Problem description:
When you write out the listing, keep every word as it stands and drop the pictures.

BEGIN

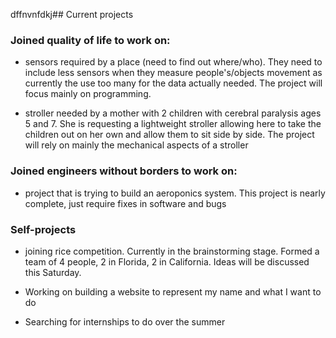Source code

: dffnvnfdkj## Current projects

### Joined quality of life to work on:

- sensors required by a place (need to find out where/who). They need to include less sensors when they measure people's/objects movement as currently the use too many for the data actually needed. The project will focus mainly on programming.

- stroller needed by a mother with 2 children with cerebral paralysis ages 5 and 7. She is requesting a lightweight stroller allowing here to take the children out on her own and allow them to sit side by side. The project will rely on mainly the mechanical aspects of a stroller

### Joined engineers without borders to work on:

- project that is trying to build an aeroponics system. This project is nearly complete, just require fixes in software and bugs

### Self-projects

- joining rice competition. Currently in the brainstorming stage. Formed a team of 4 people, 2 in Florida, 2 in California. Ideas will be discussed this Saturday. 

- Working on building a website to represent my name and what I want to do

- Searching for internships to do over the summer
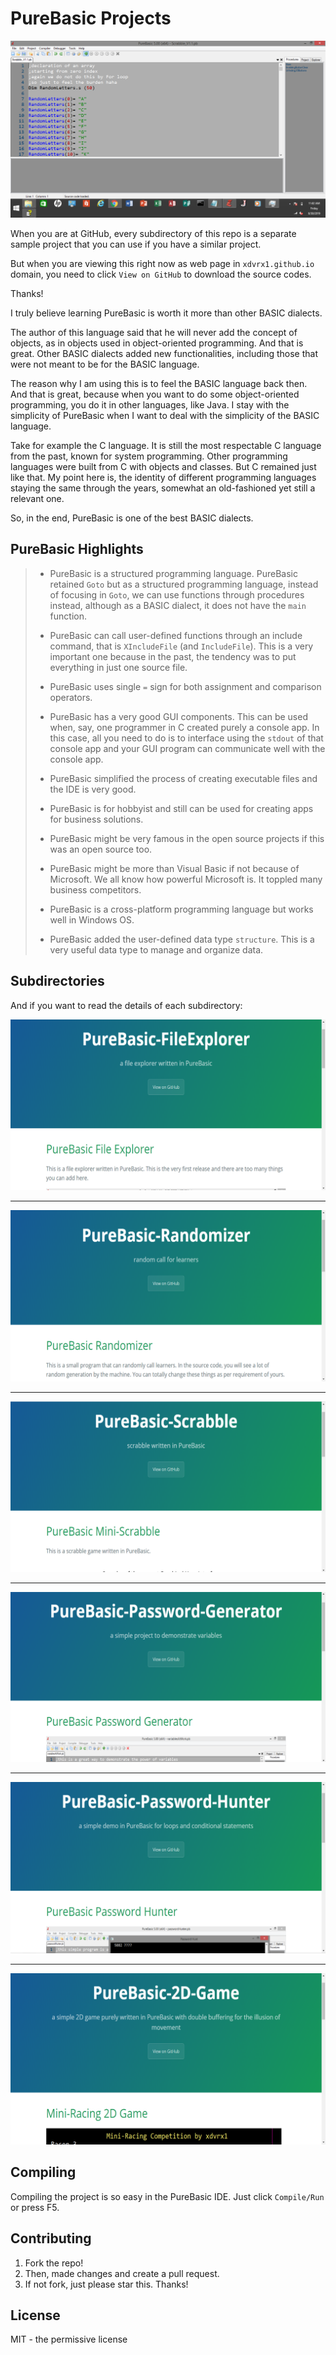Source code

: <!-- Global site tag (gtag.js) - Google Analytics -->
<script async src="https://www.googletagmanager.com/gtag/js?id=UA-146817309-1"></script>
<script>
  window.dataLayer = window.dataLayer || [];
  function gtag(){dataLayer.push(arguments);}
  gtag('js', new Date());

  gtag('config', 'UA-146817309-1');
</script>

# PureBasic Projects

![picture](resources/picture.png)

When you are at GitHub, every subdirectory of this repo 
is a separate sample project that you can use 
if you have a similar project.

But when you are viewing this
right now as web page in `xdvrx1.github.io` domain,
you need to click `View on GitHub` to download the
source codes.

Thanks!

I truly believe learning PureBasic is worth it 
more than other BASIC dialects.

The author of this language said that he will never 
add the concept of objects, as in objects used in
object-oriented programming.
And that is great. Other BASIC dialects added new functionalities,
including those that were not meant 
to be for the BASIC language.

The reason why I am using this is to feel the BASIC language back then.
And that is great, because when you want to do some
object-oriented programming, you do it in other languages, like Java.
I stay with the simplicity of PureBasic when I want to deal with
the simplicity of the BASIC language.

Take for example the C language.
It is still the most respectable
C language from the past, known for system programming.
Other programming languages were built
from C with objects and classes. But C remained just like that.
My point here is, the identity of different
programming languages staying the same through
the years, somewhat an old-fashioned yet still a relevant one.

So, in the end, PureBasic is one of the best BASIC dialects.

## PureBasic Highlights
> - PureBasic is a structured programming language. PureBasic retained
`Goto` but as a structured programming language, instead of 
focusing in `Goto`, we can use functions through procedures
instead, although as a
BASIC dialect, it does not have the `main` function.
>
> - PureBasic can call user-defined functions through an include
command, that is `XIncludeFile` (and `IncludeFile`). This is a very 
important one because in the past,
the tendency was to put everything in just one source file.    
>
> - PureBasic uses single `=` sign for both assignment and comparison
operators.
>
> - PureBasic has a very good GUI components. This can be used when, say,
one programmer in C created purely a console app. In this case, all
you need to do is to interface using the `stdout` of that console app
and your GUI program can communicate well with the console app.
>
> - PureBasic simplified the process of creating executable files
and the IDE is very good.
>
> - PureBasic is for hobbyist and still can be used for creating
apps for business solutions.
>
> - PureBasic might be very famous in the open source projects
if this was an open source too.
>
> - PureBasic might be more than Visual Basic if not because
of Microsoft. We all know how powerful Microsoft is. 
It toppled many business competitors.
>
> - PureBasic is a cross-platform programming language but
works well in Windows OS. 
>
> - PureBasic added the user-defined data type `structure`.
This is a very useful data type to manage and organize data.

## Subdirectories
And if you want to read the details of each subdirectory:

[![File Explorer Project](resources/picture1.png)](https://xdvrx1.github.io/PureBasic-FileExplorer/)

***

[![Randomizer](resources/picture2.png)](https://xdvrx1.github.io/PureBasic-Randomizer/)

***

[![Scrabble Game Project](resources/picture3.png)](https://xdvrx1.github.io/PureBasic-Scrabble/)

***

[![Password Generator](resources/picture4.png)](https://xdvrx1.github.io/PureBasic-Password-Generator/)

***

[![Password Hunter](resources/picture5.png)](https://xdvrx1.github.io/PureBasic-Password-Hunter/)

***

[![2D Game](resources/picture6.png)](https://xdvrx1.github.io/PureBasic-2D-Game/)

## Compiling
Compiling the project is so easy in the PureBasic IDE.
Just click `Compile/Run` or press F5.

## Contributing
1. Fork the repo!
2. Then, made changes and create a pull request.
3. If not fork, just please star this. Thanks! 

## License
MIT - the permissive license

END

Solution for this exercise:
Source code

: dffnvnfdkj## Current projects

### Joined quality of life to work on:

- sensors required by a place (need to find out where/who). They need to include less sensors when they measure people's/objects movement as currently the use too many for the data actually needed. The project will focus mainly on programming.

- stroller needed by a mother with 2 children with cerebral paralysis ages 5 and 7. She is requesting a lightweight stroller allowing here to take the children out on her own and allow them to sit side by side. The project will rely on mainly the mechanical aspects of a stroller

### Joined engineers without borders to work on:

- project that is trying to build an aeroponics system. This project is nearly complete, just require fixes in software and bugs

### Self-projects

- joining rice competition. Currently in the brainstorming stage. Formed a team of 4 people, 2 in Florida, 2 in California. Ideas will be discussed this Saturday. 

- Working on building a website to represent my name and what I want to do

- Searching for internships to do over the summer
Source code

: <!-- Global site tag (gtag.js) - Google Analytics -->
<script async src="https://www.googletagmanager.com/gtag/js?id=UA-146817309-1"></script>
<script>
  window.dataLayer = window.dataLayer || [];
  function gtag(){dataLayer.push(arguments);}
  gtag('js', new Date());

  gtag('config', 'UA-146817309-1');
</script>

# PureBasic Projects

![picture](resources/picture.png)

When you are at GitHub, every subdirectory of this repo 
is a separate sample project that you can use 
if you have a similar project.

But when you are viewing this
right now as web page in `xdvrx1.github.io` domain,
you need to click `View on GitHub` to download the
source codes.

Thanks!

I truly believe learning PureBasic is worth it 
more than other BASIC dialects.

The author of this language said that he will never 
add the concept of objects, as in objects used in
object-oriented programming.
And that is great. Other BASIC dialects added new functionalities,
including those that were not meant 
to be for the BASIC language.

The reason why I am using this is to feel the BASIC language back then.
And that is great, because when you want to do some
object-oriented programming, you do it in other languages, like Java.
I stay with the simplicity of PureBasic when I want to deal with
the simplicity of the BASIC language.

Take for example the C language.
It is still the most respectable
C language from the past, known for system programming.
Other programming languages were built
from C with objects and classes. But C remained just like that.
My point here is, the identity of different
programming languages staying the same through
the years, somewhat an old-fashioned yet still a relevant one.

So, in the end, PureBasic is one of the best BASIC dialects.

## PureBasic Highlights
> - PureBasic is a structured programming language. PureBasic retained
`Goto` but as a structured programming language, instead of 
focusing in `Goto`, we can use functions through procedures
instead, although as a
BASIC dialect, it does not have the `main` function.
>
> - PureBasic can call user-defined functions through an include
command, that is `XIncludeFile` (and `IncludeFile`). This is a very 
important one because in the past,
the tendency was to put everything in just one source file.    
>
> - PureBasic uses single `=` sign for both assignment and comparison
operators.
>
> - PureBasic has a very good GUI components. This can be used when, say,
one programmer in C created purely a console app. In this case, all
you need to do is to interface using the `stdout` of that console app
and your GUI program can communicate well with the console app.
>
> - PureBasic simplified the process of creating executable files
and the IDE is very good.
>
> - PureBasic is for hobbyist and still can be used for creating
apps for business solutions.
>
> - PureBasic might be very famous in the open source projects
if this was an open source too.
>
> - PureBasic might be more than Visual Basic if not because
of Microsoft. We all know how powerful Microsoft is. 
It toppled many business competitors.
>
> - PureBasic is a cross-platform programming language but
works well in Windows OS. 
>
> - PureBasic added the user-defined data type `structure`.
This is a very useful data type to manage and organize data.

## Subdirectories
And if you want to read the details of each subdirectory:

[![File Explorer Project](resources/picture1.png)](https://xdvrx1.github.io/PureBasic-FileExplorer/)

***

[![Randomizer](resources/picture2.png)](https://xdvrx1.github.io/PureBasic-Randomizer/)

***

[![Scrabble Game Project](resources/picture3.png)](https://xdvrx1.github.io/PureBasic-Scrabble/)

***

[![Password Generator](resources/picture4.png)](https://xdvrx1.github.io/PureBasic-Password-Generator/)

***

[![Password Hunter](resources/picture5.png)](https://xdvrx1.github.io/PureBasic-Password-Hunter/)

***

[![2D Game](resources/picture6.png)](https://xdvrx1.github.io/PureBasic-2D-Game/)

## Compiling
Compiling the project is so easy in the PureBasic IDE.
Just click `Compile/Run` or press F5.

## Contributing
1. Fork the repo!
2. Then, made changes and create a pull request.
3. If not fork, just please star this. Thanks! 

## License
MIT - the permissive license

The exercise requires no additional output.